# How to complete this task
Search the data below for the string "method". Extract every line that contains it.

# Data provided
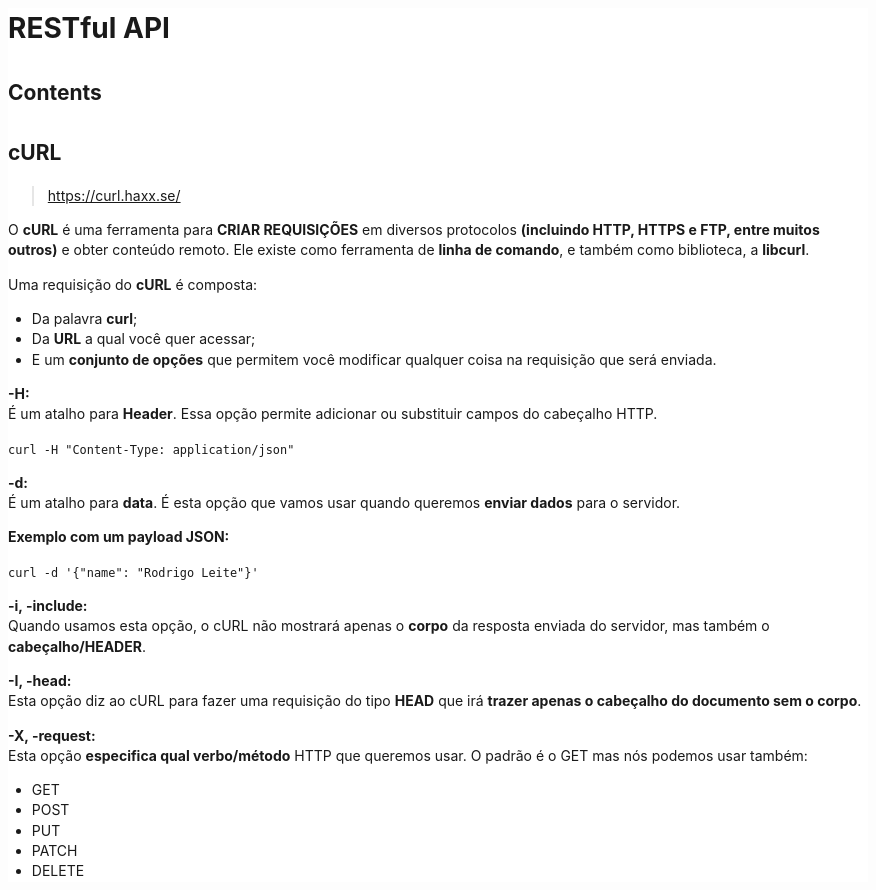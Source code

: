 # RESTful API

## Contents


  
## cURL  
  
> https://curl.haxx.se/  
  
O __cURL__ é uma ferramenta para __CRIAR REQUISIÇÕES__ em diversos protocolos __(incluindo HTTP, HTTPS e FTP, entre muitos outros)__ e obter conteúdo remoto. Ele existe como ferramenta de __linha de comando__, e também como biblioteca, a __libcurl__.  
  
Uma requisição do __cURL__ é composta:  
  
 - Da palavra __curl__;  
 - Da __URL__ a qual você quer acessar;  
 - E um __conjunto de opções__ que permitem você modificar qualquer coisa na requisição que será enviada.  
  
__-H:__  
É um atalho para __Header__. Essa opção permite adicionar ou substituir campos do cabeçalho HTTP.  
  
```  
curl -H "Content-Type: application/json"  
```  
  
__-d:__  
É um atalho para __data__. É esta opção que vamos usar quando queremos __enviar dados__ para o servidor.  
  
__Exemplo com um payload JSON:__  
  
```  
curl -d '{"name": "Rodrigo Leite"}'  
```  
  
__-i, -include:__  
Quando usamos esta opção, o cURL não mostrará apenas o __corpo__ da resposta enviada do servidor, mas também o __cabeçalho/HEADER__.  
  
__-I, -head:__  
Esta opção diz ao cURL para fazer uma requisição do tipo __HEAD__ que irá __trazer apenas o cabeçalho do documento sem o corpo__.  
  
__-X, -request:__  
Esta opção __especifica qual verbo/método__ HTTP que queremos usar. O padrão é o GET mas nós podemos usar também:  
  
 - GET  
 - POST  
 - PUT  
 - PATCH  
 - DELETE  
  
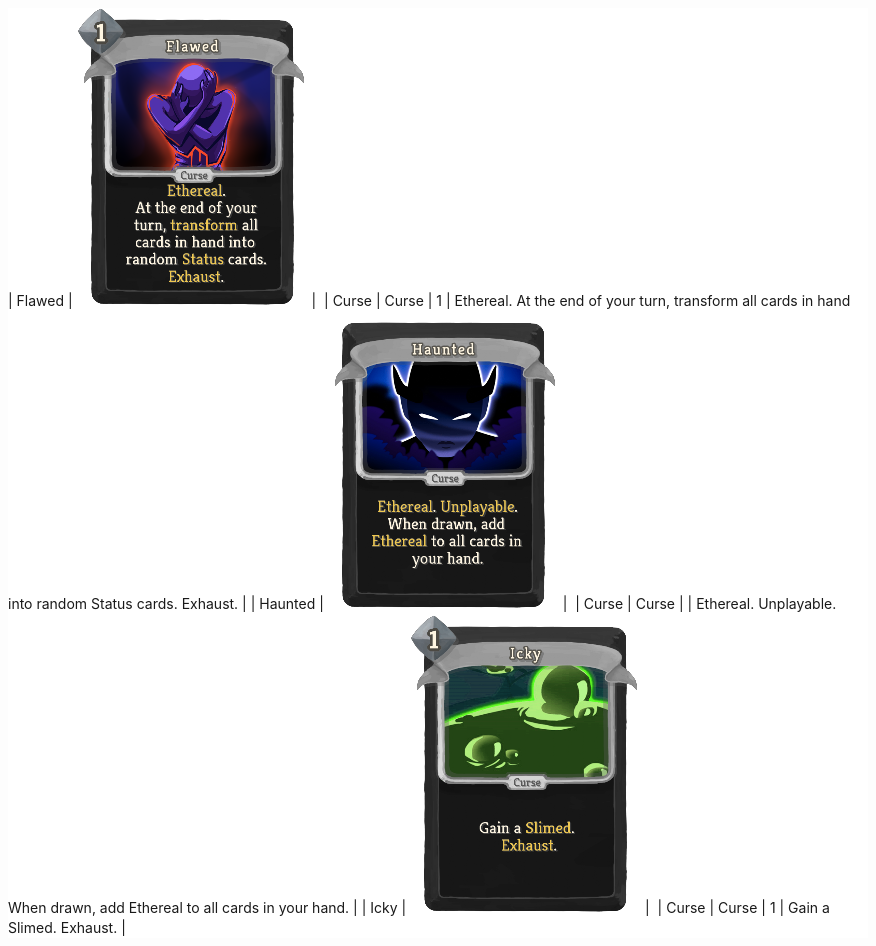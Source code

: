 | Flawed | ![](small-card-images/Curse-Flawed.png) | ![]() | Curse | Curse | 1 | Ethereal. At the end of your turn, transform all cards in hand into random Status cards. Exhaust. |
| Haunted | ![](small-card-images/Curse-Haunted.png) | ![]() | Curse | Curse |  | Ethereal. Unplayable. When drawn, add Ethereal to all cards in your hand. |
| Icky | ![](small-card-images/Curse-Icky.png) | ![]() | Curse | Curse | 1 | Gain a Slimed. Exhaust. |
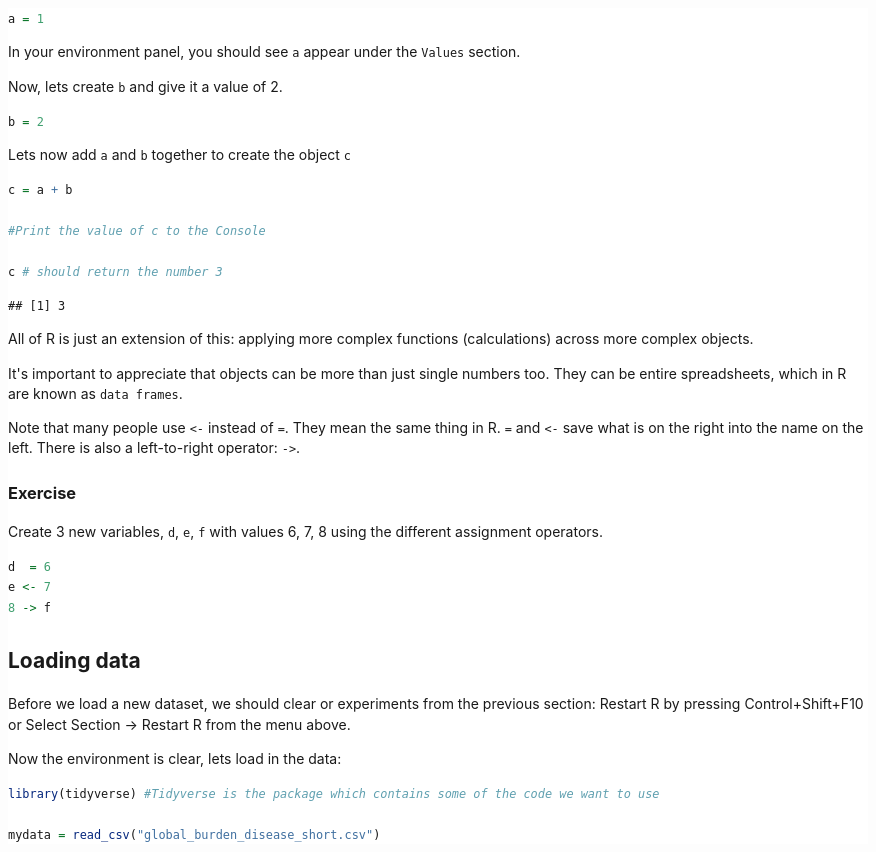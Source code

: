 
```r
a = 1
```

In your environment panel, you should see `a` appear under the `Values` section.

Now, lets create `b` and give it a value of 2.


```r
b = 2
```

Lets now add `a` and `b` together to create the object `c`


```r
c = a + b 

#Print the value of c to the Console

c # should return the number 3
```

```
## [1] 3
```

All of R is just an extension of this: applying more complex functions (calculations) across more complex objects.

It's important to appreciate that objects can be more than just single numbers too. 
They can be entire spreadsheets, which in R are known as `data frames`.


Note that many people use `<-` instead of `=`. 
They mean the same thing in R. `=` and `<-` save what is on the right into the name on the left. 
There is also a left-to-right operator: `->`.

### Exercise

Create 3 new variables, `d`, `e`, `f` with values 6, 7, 8 using the different assignment operators.

```r
d  = 6
e <- 7
8 -> f
```


## Loading data

Before we load a new dataset, we should clear or experiments from the previous section: Restart R by pressing Control+Shift+F10 or Select Section -> Restart R from the menu above.

Now the environment is clear, lets load in the data:


```r
library(tidyverse) #Tidyverse is the package which contains some of the code we want to use

mydata = read_csv("global_burden_disease_short.csv")
```
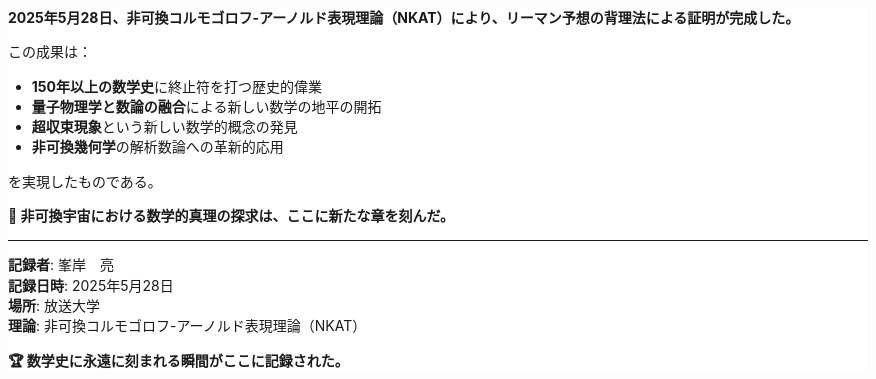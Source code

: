 **2025年5月28日、非可換コルモゴロフ-アーノルド表現理論（NKAT）により、リーマン予想の背理法による証明が完成した。**

この成果は：
- **150年以上の数学史**に終止符を打つ歴史的偉業
- **量子物理学と数論の融合**による新しい数学の地平の開拓  
- **超収束現象**という新しい数学的概念の発見
- **非可換幾何学**の解析数論への革新的応用

を実現したものである。

**🌌 非可換宇宙における数学的真理の探求は、ここに新たな章を刻んだ。**

---

**記録者**: 峯岸　亮  
**記録日時**: 2025年5月28日  
**場所**: 放送大学  
**理論**: 非可換コルモゴロフ-アーノルド表現理論（NKAT）  

**🏆 数学史に永遠に刻まれる瞬間がここに記録された。** 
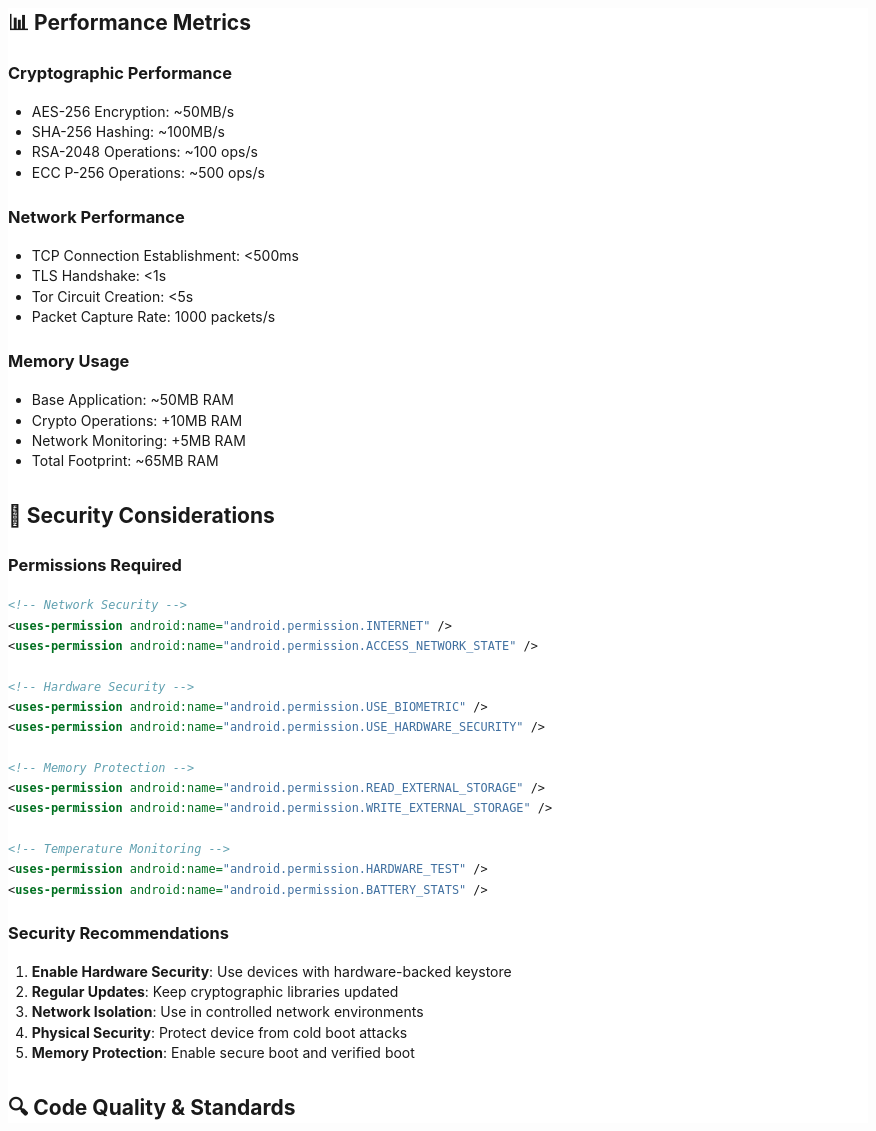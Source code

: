 ## 📊 Performance Metrics

### **Cryptographic Performance**
- AES-256 Encryption: ~50MB/s
- SHA-256 Hashing: ~100MB/s
- RSA-2048 Operations: ~100 ops/s
- ECC P-256 Operations: ~500 ops/s

### **Network Performance**
- TCP Connection Establishment: <500ms
- TLS Handshake: <1s
- Tor Circuit Creation: <5s
- Packet Capture Rate: 1000 packets/s

### **Memory Usage**
- Base Application: ~50MB RAM
- Crypto Operations: +10MB RAM
- Network Monitoring: +5MB RAM
- Total Footprint: ~65MB RAM

## 🚨 Security Considerations

### **Permissions Required**
```xml
<!-- Network Security -->
<uses-permission android:name="android.permission.INTERNET" />
<uses-permission android:name="android.permission.ACCESS_NETWORK_STATE" />

<!-- Hardware Security -->
<uses-permission android:name="android.permission.USE_BIOMETRIC" />
<uses-permission android:name="android.permission.USE_HARDWARE_SECURITY" />

<!-- Memory Protection -->
<uses-permission android:name="android.permission.READ_EXTERNAL_STORAGE" />
<uses-permission android:name="android.permission.WRITE_EXTERNAL_STORAGE" />

<!-- Temperature Monitoring -->
<uses-permission android:name="android.permission.HARDWARE_TEST" />
<uses-permission android:name="android.permission.BATTERY_STATS" />
```

### **Security Recommendations**
1. **Enable Hardware Security**: Use devices with hardware-backed keystore
2. **Regular Updates**: Keep cryptographic libraries updated
3. **Network Isolation**: Use in controlled network environments
4. **Physical Security**: Protect device from cold boot attacks
5. **Memory Protection**: Enable secure boot and verified boot

## 🔍 Code Quality & Standards
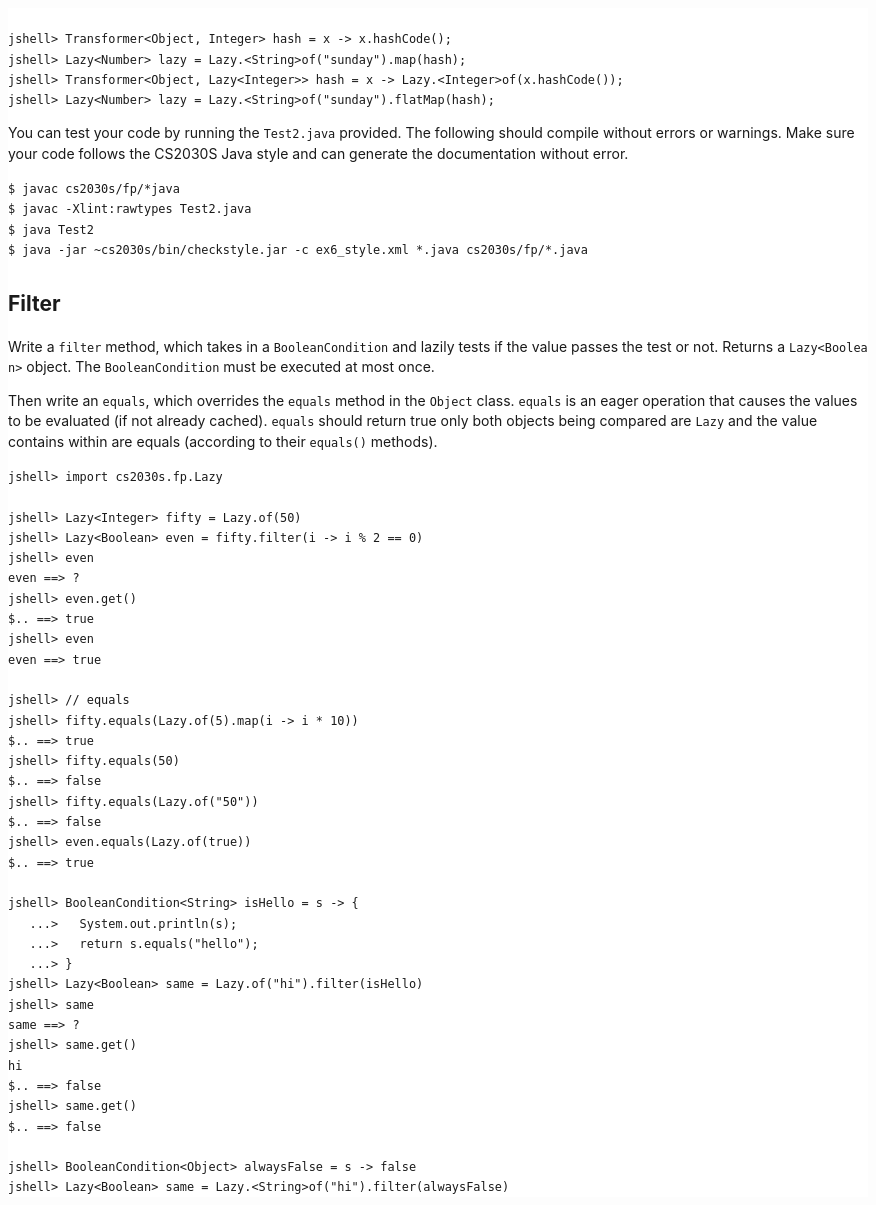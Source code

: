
 ```

jshell> Transformer<Object, Integer> hash = x -> x.hashCode();
jshell> Lazy<Number> lazy = Lazy.<String>of("sunday").map(hash);
jshell> Transformer<Object, Lazy<Integer>> hash = x -> Lazy.<Integer>of(x.hashCode());
jshell> Lazy<Number> lazy = Lazy.<String>of("sunday").flatMap(hash);
```

You can test your code by running the `Test2.java` provided.  The following should compile without errors or warnings.  Make sure your code follows the CS2030S Java style and can generate the documentation without error.
```
$ javac cs2030s/fp/*java
$ javac -Xlint:rawtypes Test2.java
$ java Test2
$ java -jar ~cs2030s/bin/checkstyle.jar -c ex6_style.xml *.java cs2030s/fp/*.java
```

## Filter

Write a `filter` method, which takes in a `BooleanCondition` and lazily tests if the value passes the test or not.  Returns a `Lazy<Boolean>` object.  The `BooleanCondition` must be executed at most once.

Then write an `equals`, which overrides the `equals` method in the `Object` class.  `equals` is an eager operation that causes the values to be evaluated (if not already cached).  `equals` should return true only both objects being compared are `Lazy` and the value contains within are equals (according to their `equals()` methods).

```
jshell> import cs2030s.fp.Lazy

jshell> Lazy<Integer> fifty = Lazy.of(50)
jshell> Lazy<Boolean> even = fifty.filter(i -> i % 2 == 0)
jshell> even
even ==> ?
jshell> even.get()
$.. ==> true
jshell> even
even ==> true

jshell> // equals
jshell> fifty.equals(Lazy.of(5).map(i -> i * 10))
$.. ==> true
jshell> fifty.equals(50)
$.. ==> false
jshell> fifty.equals(Lazy.of("50"))
$.. ==> false
jshell> even.equals(Lazy.of(true))
$.. ==> true

jshell> BooleanCondition<String> isHello = s -> {
   ...>   System.out.println(s);
   ...>   return s.equals("hello");
   ...> }
jshell> Lazy<Boolean> same = Lazy.of("hi").filter(isHello)
jshell> same
same ==> ?
jshell> same.get()
hi
$.. ==> false
jshell> same.get()
$.. ==> false

jshell> BooleanCondition<Object> alwaysFalse = s -> false
jshell> Lazy<Boolean> same = Lazy.<String>of("hi").filter(alwaysFalse)
```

# Task answer
Write a `filter` method, which takes in a `BooleanCondition` and lazily tests if the value passes the test or not.  Returns a `Lazy<Boolean>` object.  The `BooleanCondition` must be executed at most once.
Then write an `equals`, which overrides the `equals` method in the `Object` class.  `equals` is an eager operation that causes the values to be evaluated (if not already cached).  `equals` should return true only both objects being compared are `Lazy` and the value contains within are equals (according to their `equals()` methods).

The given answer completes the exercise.